- _Extracted data_

------------------------------------------------

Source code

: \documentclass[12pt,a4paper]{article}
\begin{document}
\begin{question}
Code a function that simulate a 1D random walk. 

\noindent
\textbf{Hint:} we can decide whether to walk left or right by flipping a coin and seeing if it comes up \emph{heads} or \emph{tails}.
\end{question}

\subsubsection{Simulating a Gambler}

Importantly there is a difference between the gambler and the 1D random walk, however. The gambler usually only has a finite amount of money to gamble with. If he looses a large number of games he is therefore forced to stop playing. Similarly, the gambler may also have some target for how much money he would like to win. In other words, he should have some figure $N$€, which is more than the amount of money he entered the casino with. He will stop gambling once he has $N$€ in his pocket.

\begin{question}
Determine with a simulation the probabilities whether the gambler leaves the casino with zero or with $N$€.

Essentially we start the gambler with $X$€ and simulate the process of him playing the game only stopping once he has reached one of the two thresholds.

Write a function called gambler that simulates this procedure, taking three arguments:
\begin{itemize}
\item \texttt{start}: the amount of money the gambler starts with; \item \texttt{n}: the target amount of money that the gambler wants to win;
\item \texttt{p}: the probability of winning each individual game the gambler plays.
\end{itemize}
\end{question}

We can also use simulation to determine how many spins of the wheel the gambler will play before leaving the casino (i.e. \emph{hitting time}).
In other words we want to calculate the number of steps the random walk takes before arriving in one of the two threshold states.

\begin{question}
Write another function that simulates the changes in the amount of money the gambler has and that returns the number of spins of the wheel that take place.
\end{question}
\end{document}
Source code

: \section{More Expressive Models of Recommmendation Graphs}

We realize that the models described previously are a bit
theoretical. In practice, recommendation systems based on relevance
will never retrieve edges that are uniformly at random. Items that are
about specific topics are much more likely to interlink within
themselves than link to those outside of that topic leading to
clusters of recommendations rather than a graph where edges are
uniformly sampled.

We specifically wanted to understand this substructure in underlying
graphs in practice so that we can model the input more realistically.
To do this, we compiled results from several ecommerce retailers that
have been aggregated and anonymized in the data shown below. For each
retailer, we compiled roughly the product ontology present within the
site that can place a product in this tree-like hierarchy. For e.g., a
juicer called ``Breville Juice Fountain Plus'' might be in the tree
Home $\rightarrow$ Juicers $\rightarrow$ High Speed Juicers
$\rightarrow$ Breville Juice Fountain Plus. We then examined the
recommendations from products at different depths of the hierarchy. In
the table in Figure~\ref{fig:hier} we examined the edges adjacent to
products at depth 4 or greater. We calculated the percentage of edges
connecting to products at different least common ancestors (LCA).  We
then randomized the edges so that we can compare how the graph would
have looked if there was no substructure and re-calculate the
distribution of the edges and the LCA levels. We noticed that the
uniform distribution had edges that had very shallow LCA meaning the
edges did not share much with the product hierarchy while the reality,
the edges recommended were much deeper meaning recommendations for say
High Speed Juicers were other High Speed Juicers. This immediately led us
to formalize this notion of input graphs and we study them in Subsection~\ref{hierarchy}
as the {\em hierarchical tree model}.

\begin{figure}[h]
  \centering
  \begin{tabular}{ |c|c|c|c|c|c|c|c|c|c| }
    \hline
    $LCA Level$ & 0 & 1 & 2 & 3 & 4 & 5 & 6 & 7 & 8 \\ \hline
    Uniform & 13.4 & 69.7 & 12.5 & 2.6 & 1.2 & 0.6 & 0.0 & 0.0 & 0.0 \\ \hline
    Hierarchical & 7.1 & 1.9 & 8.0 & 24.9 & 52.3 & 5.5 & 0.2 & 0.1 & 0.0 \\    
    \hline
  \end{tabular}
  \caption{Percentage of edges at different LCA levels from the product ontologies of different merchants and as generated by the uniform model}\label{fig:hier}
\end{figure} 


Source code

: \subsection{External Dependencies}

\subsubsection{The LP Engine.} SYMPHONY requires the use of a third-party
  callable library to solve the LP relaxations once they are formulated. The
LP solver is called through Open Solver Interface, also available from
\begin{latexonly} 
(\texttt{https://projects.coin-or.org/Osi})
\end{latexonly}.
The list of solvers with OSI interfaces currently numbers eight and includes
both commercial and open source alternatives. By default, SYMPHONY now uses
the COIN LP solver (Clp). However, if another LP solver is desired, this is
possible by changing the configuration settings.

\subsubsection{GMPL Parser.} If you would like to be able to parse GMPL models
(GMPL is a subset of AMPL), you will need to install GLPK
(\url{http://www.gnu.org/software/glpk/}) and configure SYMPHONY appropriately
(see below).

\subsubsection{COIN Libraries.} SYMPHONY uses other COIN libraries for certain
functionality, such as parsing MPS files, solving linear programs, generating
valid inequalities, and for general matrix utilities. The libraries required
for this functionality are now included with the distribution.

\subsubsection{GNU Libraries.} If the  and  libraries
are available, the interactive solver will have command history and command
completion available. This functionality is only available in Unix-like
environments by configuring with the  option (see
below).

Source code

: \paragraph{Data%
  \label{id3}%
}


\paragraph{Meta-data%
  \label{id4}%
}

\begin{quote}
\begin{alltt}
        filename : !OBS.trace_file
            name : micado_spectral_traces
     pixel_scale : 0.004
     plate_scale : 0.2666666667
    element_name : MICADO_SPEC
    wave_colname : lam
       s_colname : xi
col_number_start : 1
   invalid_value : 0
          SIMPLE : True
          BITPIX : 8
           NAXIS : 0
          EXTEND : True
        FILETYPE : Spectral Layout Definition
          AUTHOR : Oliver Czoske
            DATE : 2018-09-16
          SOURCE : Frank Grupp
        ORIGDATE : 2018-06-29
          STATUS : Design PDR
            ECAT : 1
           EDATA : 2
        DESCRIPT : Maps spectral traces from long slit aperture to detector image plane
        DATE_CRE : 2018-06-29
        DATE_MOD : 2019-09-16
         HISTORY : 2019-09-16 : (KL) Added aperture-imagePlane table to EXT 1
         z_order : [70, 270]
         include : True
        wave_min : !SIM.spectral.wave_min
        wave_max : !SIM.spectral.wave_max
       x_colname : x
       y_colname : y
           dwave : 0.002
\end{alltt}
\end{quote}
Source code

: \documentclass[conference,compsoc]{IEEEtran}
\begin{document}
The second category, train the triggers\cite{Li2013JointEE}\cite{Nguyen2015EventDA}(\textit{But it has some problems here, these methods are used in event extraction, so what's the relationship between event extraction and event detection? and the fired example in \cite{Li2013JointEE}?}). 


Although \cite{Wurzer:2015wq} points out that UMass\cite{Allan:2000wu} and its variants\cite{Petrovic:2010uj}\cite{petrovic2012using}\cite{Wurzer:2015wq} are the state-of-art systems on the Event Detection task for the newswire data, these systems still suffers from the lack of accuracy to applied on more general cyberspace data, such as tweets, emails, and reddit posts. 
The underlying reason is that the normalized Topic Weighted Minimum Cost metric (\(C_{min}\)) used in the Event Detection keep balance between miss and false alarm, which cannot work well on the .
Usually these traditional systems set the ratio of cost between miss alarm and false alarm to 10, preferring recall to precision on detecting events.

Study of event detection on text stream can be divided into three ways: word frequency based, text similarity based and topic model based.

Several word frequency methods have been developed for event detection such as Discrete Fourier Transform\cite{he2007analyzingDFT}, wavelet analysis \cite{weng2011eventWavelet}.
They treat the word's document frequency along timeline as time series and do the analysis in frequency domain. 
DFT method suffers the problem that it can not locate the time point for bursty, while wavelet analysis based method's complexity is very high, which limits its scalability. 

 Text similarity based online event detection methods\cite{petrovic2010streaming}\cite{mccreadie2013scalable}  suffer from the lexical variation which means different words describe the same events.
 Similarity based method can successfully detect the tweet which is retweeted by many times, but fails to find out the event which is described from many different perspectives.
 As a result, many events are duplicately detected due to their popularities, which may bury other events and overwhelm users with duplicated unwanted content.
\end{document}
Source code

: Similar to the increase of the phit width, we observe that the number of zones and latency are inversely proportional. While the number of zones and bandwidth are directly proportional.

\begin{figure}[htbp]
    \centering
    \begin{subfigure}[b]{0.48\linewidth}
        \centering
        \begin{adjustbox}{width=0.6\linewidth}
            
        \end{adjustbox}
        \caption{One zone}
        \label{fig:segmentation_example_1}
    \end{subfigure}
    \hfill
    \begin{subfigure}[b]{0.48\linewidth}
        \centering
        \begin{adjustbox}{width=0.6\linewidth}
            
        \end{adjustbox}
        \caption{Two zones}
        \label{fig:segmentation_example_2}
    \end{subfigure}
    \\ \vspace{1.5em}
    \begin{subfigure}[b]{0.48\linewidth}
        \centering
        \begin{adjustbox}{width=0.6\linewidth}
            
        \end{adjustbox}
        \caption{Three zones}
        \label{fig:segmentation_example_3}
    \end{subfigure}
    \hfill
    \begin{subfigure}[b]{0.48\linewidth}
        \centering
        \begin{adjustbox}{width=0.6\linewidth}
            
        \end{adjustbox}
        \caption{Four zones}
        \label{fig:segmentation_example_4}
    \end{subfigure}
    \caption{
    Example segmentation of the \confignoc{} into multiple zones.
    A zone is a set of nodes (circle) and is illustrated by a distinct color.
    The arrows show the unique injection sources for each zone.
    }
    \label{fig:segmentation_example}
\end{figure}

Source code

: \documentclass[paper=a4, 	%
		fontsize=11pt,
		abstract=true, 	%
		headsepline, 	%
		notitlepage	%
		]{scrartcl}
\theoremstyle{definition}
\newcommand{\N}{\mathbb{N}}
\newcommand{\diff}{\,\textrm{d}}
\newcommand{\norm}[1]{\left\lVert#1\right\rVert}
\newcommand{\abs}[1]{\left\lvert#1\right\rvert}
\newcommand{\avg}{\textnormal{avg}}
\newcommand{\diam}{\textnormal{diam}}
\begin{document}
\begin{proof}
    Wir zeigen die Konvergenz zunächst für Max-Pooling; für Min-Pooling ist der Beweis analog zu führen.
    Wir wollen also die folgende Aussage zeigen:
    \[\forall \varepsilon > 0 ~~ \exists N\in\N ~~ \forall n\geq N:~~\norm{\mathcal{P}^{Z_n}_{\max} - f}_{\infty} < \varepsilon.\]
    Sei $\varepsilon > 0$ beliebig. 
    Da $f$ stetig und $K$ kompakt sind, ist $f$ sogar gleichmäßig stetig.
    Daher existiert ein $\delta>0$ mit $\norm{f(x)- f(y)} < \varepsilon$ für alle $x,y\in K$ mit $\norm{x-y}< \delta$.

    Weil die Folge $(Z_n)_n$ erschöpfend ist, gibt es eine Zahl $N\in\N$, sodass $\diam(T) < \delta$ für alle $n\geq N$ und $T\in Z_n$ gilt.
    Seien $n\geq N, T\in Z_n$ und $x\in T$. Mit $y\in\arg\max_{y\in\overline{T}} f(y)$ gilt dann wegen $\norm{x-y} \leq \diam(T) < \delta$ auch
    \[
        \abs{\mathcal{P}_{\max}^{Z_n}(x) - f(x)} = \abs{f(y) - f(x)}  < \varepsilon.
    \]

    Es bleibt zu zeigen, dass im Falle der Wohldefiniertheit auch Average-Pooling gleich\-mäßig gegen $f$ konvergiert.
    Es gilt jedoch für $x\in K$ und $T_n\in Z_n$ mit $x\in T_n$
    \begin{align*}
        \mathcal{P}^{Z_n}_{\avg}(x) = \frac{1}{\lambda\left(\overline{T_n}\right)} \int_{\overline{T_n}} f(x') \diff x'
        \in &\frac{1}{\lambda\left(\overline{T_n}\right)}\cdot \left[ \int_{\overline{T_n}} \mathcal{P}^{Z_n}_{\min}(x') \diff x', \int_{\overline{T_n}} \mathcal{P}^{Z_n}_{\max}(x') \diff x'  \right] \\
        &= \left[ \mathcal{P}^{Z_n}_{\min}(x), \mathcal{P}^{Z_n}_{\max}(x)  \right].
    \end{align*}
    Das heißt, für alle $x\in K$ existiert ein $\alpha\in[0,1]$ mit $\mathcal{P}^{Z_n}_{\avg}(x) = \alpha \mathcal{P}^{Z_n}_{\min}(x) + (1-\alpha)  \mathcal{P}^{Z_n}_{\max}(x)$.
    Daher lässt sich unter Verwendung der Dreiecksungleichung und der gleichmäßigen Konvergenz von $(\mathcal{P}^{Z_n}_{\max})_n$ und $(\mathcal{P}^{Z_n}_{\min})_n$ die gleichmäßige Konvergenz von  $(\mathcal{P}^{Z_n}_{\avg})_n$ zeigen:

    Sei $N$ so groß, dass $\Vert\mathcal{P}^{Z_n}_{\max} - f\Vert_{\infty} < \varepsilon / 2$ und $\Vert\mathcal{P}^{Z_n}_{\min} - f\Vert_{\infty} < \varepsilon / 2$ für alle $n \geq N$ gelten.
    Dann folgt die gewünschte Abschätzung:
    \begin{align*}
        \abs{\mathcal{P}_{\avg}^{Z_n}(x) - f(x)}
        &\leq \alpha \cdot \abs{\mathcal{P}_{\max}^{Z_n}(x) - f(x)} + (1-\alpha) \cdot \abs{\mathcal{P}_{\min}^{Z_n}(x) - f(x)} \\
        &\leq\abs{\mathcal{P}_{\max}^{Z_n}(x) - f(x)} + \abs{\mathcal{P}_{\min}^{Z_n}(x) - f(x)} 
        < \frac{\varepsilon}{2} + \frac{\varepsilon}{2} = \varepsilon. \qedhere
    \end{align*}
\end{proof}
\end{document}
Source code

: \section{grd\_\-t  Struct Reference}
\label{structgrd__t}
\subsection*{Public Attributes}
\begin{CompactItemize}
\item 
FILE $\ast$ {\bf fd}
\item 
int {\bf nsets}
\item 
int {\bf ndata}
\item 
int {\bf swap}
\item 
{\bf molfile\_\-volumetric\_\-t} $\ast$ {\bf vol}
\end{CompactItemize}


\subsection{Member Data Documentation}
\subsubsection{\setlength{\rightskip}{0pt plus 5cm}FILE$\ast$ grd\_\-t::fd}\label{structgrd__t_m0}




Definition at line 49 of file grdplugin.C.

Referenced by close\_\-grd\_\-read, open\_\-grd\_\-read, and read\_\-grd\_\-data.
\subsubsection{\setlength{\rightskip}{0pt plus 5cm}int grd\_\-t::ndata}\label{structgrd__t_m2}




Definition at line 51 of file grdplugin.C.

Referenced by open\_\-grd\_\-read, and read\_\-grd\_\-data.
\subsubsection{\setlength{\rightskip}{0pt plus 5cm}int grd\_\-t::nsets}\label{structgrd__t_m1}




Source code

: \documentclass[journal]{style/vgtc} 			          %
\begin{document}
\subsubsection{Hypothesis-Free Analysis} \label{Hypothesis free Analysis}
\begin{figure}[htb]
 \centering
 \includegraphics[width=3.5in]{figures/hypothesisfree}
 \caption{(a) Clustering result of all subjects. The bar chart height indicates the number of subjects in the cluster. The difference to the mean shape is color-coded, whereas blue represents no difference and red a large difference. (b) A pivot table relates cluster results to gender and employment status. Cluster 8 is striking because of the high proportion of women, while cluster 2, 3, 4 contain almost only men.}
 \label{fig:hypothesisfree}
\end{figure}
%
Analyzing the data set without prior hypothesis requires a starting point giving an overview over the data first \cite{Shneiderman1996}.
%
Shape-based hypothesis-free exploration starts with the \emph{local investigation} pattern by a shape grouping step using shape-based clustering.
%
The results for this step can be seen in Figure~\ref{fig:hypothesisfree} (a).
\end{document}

------------------------------------------------

- _Exercise description_
Only the lines above starting with the one with "products at depth" and going through the one with "the edges recommended" are to be copied, word for word and with both ends kept.

- _Response to this exercise_
products at depth 4 or greater. We calculated the percentage of edges
connecting to products at different least common ancestors (LCA).  We
then randomized the edges so that we can compare how the graph would
have looked if there was no substructure and re-calculate the
distribution of the edges and the LCA levels. We noticed that the
uniform distribution had edges that had very shallow LCA meaning the
edges did not share much with the product hierarchy while the reality,
the edges recommended were much deeper meaning recommendations for say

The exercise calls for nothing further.